The dynamic programming solution is rather straight forward. The greedy solution is like this. We enumerate how many digits we pick from each array. Each time we get the optimal respectively from two arrays, then merge them together. It is not possible that the overall optimal solution is from sub-optimal solutions for the two arrays. So this solution is valid. Then, the problem is how to select a optimal subarray of a certain length from the array and how to merge two arrays.
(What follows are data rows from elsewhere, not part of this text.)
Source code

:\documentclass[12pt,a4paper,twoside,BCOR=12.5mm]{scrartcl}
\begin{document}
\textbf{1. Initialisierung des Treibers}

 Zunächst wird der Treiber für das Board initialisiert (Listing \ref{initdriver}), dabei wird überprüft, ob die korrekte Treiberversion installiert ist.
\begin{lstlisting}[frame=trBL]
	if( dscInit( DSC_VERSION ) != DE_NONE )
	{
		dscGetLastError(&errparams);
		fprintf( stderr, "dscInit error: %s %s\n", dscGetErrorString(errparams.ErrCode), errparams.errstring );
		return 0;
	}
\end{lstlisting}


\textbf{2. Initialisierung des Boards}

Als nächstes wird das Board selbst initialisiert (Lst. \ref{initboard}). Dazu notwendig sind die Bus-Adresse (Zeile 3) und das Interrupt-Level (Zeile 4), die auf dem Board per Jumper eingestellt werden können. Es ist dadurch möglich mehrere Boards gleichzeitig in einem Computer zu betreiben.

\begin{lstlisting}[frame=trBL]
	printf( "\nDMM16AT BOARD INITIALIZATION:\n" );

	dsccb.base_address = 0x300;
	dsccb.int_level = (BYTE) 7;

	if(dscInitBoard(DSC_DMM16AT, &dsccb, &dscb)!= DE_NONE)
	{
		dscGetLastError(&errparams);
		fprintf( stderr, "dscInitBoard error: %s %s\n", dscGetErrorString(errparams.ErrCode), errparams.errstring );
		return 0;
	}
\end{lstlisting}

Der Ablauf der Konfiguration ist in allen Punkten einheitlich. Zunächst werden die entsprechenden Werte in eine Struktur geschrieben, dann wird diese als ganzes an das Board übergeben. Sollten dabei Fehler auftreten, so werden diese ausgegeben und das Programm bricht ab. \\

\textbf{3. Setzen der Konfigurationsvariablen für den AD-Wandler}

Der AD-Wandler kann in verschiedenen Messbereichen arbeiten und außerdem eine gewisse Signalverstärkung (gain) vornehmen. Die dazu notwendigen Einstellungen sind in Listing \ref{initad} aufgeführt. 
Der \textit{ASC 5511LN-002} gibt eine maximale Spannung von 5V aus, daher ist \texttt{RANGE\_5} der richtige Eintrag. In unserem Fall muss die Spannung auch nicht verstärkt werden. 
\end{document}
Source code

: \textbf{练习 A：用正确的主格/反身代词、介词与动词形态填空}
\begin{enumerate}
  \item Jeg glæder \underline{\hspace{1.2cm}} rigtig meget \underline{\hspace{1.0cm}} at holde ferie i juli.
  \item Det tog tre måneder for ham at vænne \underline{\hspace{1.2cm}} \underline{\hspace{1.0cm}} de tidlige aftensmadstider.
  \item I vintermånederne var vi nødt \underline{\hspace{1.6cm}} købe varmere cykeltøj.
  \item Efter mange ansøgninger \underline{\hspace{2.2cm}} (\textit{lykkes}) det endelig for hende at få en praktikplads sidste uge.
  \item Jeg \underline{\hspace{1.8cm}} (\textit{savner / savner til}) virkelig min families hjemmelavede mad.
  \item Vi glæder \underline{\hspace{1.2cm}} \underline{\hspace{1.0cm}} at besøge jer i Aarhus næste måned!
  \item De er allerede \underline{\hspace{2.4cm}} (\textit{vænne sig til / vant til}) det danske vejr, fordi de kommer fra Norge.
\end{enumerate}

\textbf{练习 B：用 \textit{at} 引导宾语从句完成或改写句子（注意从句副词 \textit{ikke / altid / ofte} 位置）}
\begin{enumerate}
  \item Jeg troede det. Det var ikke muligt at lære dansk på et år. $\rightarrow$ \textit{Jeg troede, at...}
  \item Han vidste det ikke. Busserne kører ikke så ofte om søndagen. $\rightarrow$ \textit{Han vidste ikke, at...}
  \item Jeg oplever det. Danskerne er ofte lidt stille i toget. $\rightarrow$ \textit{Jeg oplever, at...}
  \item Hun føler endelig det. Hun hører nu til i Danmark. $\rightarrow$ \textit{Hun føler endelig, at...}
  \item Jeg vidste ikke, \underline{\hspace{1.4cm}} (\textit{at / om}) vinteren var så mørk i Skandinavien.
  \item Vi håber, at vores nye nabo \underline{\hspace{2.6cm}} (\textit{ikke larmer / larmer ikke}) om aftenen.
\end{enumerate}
Please see the code for details.

Solution


class Solution {
	int n, m;
	public:
	vector<int> maxNumber(vector<int>& nums1, vector<int>& nums2, int k) {
		vector<int> ret = vector<int> (k);
		fill(ret.begin(), ret.end(), 0);
		n = nums1.size();
		m = nums2.size();
		for (int i = 0; i <= k; i++) {
			if (n < i || m < k - i) {
				continue;
			}
			vector<int> a = select(nums1, i);
			vector<int> b = select(nums2, k - i);
			vector<int> c = merge(a, b);
			if (lexicographical_compare(ret.begin(), ret.end(), c.begin(), c.end()))
				ret = c;
		}
		return ret;
	}

	vector<int> merge(vector<int> &a, vector<int> &b) {
		auto qa = deque<int> (a.begin(), a.end());
		auto qb = deque<int> (b.begin(), b.end());
		auto ret = vector<int> ();
		while (!(qa.empty() && qb.empty())) {
			if (lexicographical_compare(qa.begin(), qa.end(), qb.begin(), qb.end())) {
				ret.push_back(qb.front());
				qb.pop_front();
			} else {
				ret.push_back(qa.front());
				qa.pop_front();
			}
		}
		return ret;
	}

	vector<int> select(vector<int> &nums, int k) {
		vector<int> ret = vector<int> ();
		for (int i = 0; i < nums.size(); i++) {
			while (ret.size() > 0 && ret[ret.size() - 1] < nums[i] && k - ret.size() <= nums.size() - 1 - i)
				ret.pop_back();
			if (ret.size() < k)
				ret.push_back(nums[i]);
		}
		return ret;
	}
};